Portable x-ray may be a routine technology, but at a 554-bed hospital serving a sicker-than-average patient population, and housing a Level 1 trauma center and Level 1 burn center, there is nothing routine about the need for fast, reliable, portable x-ray capabilities.
That’s the case at Legacy Emanuel Medical Center in Portland, Ore. The hospital is also a Level 3 NICU, a certified stroke and cardiac-care center—and a place of hope for many patients with multiple co-morbidities who might be in dire straits if not for the availability of high-quality portable x-ray at the bedside.
Last year Legacy Emanuel’s imaging services department set out to standardize its portable x-ray equipment and replace its older analog systems with digital radiography (DR). This month the department’s manager, Tommy Williams, RT(R)(CT) ARRT, and staff technologist Cerise Whitten, RT(R), describe the process of selection and implementation in a case review published by Fujifilm.
Noting that, prior to the project, only four of Legacy Emanuel’s 15 portable x-ray units were DR, Williams and Whitten write that their team went looking for “that hard-to-find combination of a technologically savvy, user-friendly and durable system” as their units are used “all day, every day, in some of the most extreme environments.” Their wish list also included high image quality and dose reduction.

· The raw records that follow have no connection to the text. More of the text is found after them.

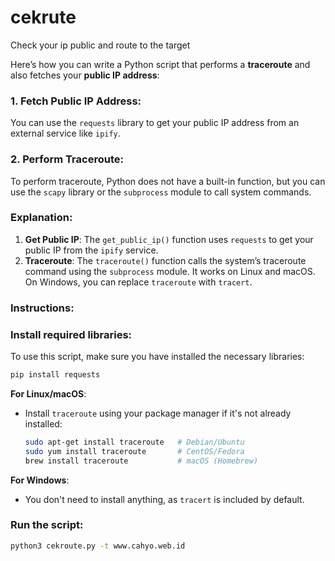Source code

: # cekrute
Check your ip public and route to the target

Here’s how you can write a Python script that performs a **traceroute** and also fetches your **public IP address**:

### 1. **Fetch Public IP Address**: 
You can use the `requests` library to get your public IP address from an external service like `ipify`.

### 2. **Perform Traceroute**:
To perform traceroute, Python does not have a built-in function, but you can use the `scapy` library or the `subprocess` module to call system commands.

### Explanation:
1. **Get Public IP**: The `get_public_ip()` function uses `requests` to get your public IP from the `ipify` service.
2. **Traceroute**: The `traceroute()` function calls the system’s traceroute command using the `subprocess` module. It works on Linux and macOS. On Windows, you can replace `traceroute` with `tracert`.

### Instructions:
### Install required libraries:
To use this script, make sure you have installed the necessary libraries:
```bash
pip install requests
```
**For Linux/macOS**:
   - Install `traceroute` using your package manager if it's not already installed:
     ```bash
     sudo apt-get install traceroute   # Debian/Ubuntu
     sudo yum install traceroute       # CentOS/Fedora
     brew install traceroute           # macOS (Homebrew)
     ```

**For Windows**:
   - You don't need to install anything, as `tracert` is included by default.

### Run the script:
```bash
python3 cekroute.py -t www.cahyo.web.id
```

The team evaluated six vendors and considered a variety of options. They decided on Fujifilm’s FDR Go, largely on the strength of its Virtual Grid feature, although they also liked its small footprint, maneuverability in tight spaces, low-dose capabilities and exam tools. They went live with three of these systems last February in Legacy Emanuel’s adult ER/trauma unit, complementing an existing FDG Go in the institution’s Randall Children’s Hospital.
Virtual Grid made the choice a natural one, as it adapts image processing to replicate grid use, reducing degradation of image quality caused by scatter radiation.
At the same time, “we can’t compromise image quality—our emergency physicians and surgeons depend on these images to make the right patient treatment decisions quickly and safely,” the authors write. “We’ve also found that Fujifilm’s Virtual Grid can help reduce artifacts due to a misalignment of the tube to the detector angle.”
With Virtual Grid, the techs have achieved better workflows and fewer repeat exams. “Our clinical workflow is also streamlined,” they write. “[O]ur surgeons now rely on that instant image processing to make decisions on whether a patient needs immediate surgery, should be intubated or should receive a chest tube. In fact, our neurosurgeons now specifically request the FDR Go interoperatively for any surgical lateral spine cases.”
Zeroing in on cutting the need for costly and dose-increasing do-overs, they write, the department has lowered its exam repeat rate from 7-8 percent several years ago to 4.2 percent today. This has given the team the confidence to set a target of under 2 percent for all portable DR exams.
Ongoing training plays an important role in the high image quality and low repeat exam rate, Williams and Whitten explain, adding that Legacy Emanuel’s techs recently completed a refresher course. “[T]hey all echoed their amazement that one button—the orange VG—does it all in one simple step. To understand Virtual Grid, you really have to see it in action—it’s not smoke and mirrors.”
The authors state that the team is using Virtual Grid in 90 percent of all portable chests and 75 percent of abdomens.
As for dose management, they have used FDR Go to cut patient dose by 70 percent, the authors write, adding that they have reduced dose by 30 percent when moving from computed radiography (CR) to DR and 17 percent when moving from another vendor’s DR to the new FDR Go.
Meanwhile, comparing nongrid to grid and Virtual Grid studies, they discovered that, on an average 150- to 200-lb. patient, nongrid (chest) studies averaged 90 kVp @1.6 mAs, actual grid studies for patients up to 350 lbs. averaged 110 kvp @ 8-10 mAs and Virtual Grid landed in the middle, averaging 110 kvp @ 5 mAs. These results demonstrate that “we can lower patient radiation dose on the FDR Go with the Virtual Grid or when using a standard no-grid technique,” they write.
“The FDR Go with Virtual Grid has withstood the rigors of our hectic, 24x7 emergency/trauma department,” Williams and Whitten conclude. “It has been bumped, jostled and stressed to the max, yet it continues to generate exceptional image quality and keeps up with our ‘crazy medicine’ workload.
“Virtual Grid is an unbelievable clinical application that helps us swiftly image even the most critically ill and injured patients and delivers the high-quality images that our clinicians depend on each day to keep saving lives.”